● **WHAT IS REQUIRED**
The answer must be every line from the entries below that contains "game".

● **SOURCE DATA**
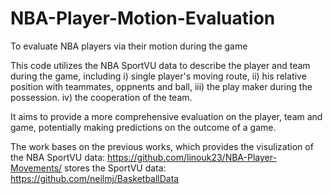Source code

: # NBA-Player-Motion-Evaluation
To evaluate NBA players via their motion during the game

This code utilizes the NBA SportVU data to describe the player and team during the game, including 
i) single player's moving route, 
ii) his relative position with teammates, oppnents and ball, 
iii) the play maker during the possession. 
iv) the cooperation of the team.

It aims to provide a more comprehensive evaluation on the player, team and game, potentially making predictions on the outcome of a game. 

The work bases on the previous works, which 
provides the visulization of the NBA SportVU data: https://github.com/linouk23/NBA-Player-Movements/
stores the SportVU data: https://github.com/neilmj/BasketballData

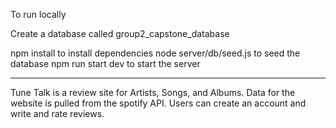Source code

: To run locally

Create a database called group2_capstone_database

npm install to install dependencies
node server/db/seed.js to seed the database
npm run start dev to start the server

___________________________________________________


Tune Talk is a review site for Artists, Songs, and Albums. Data for the website is pulled from the spotify API. Users can create an account and write and rate reviews.

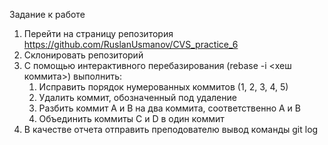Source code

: Задание к работе
1. Перейти на страницу репозитория https://github.com/RuslanUsmanov/CVS_practice_6
2. Склонировать репозиторий
3. С помощью интерактивного перебазирования (rebase -i <хеш коммита>) выполнить:
	1. Исправить порядок нумерованных коммитов (1, 2, 3, 4, 5)
	2. Удалить коммит, обозначенный под удаление
	3. Разбить коммит A и B на два коммита, соответственно A и B
	4. Объединить коммиты C и D в один коммит
4. В качестве отчета отправить преподователю вывод команды git log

● **ANSWER SECTION**
To evaluate NBA players via their motion during the game
This code utilizes the NBA SportVU data to describe the player and team during the game, including 
It aims to provide a more comprehensive evaluation on the player, team and game, potentially making predictions on the outcome of a game. 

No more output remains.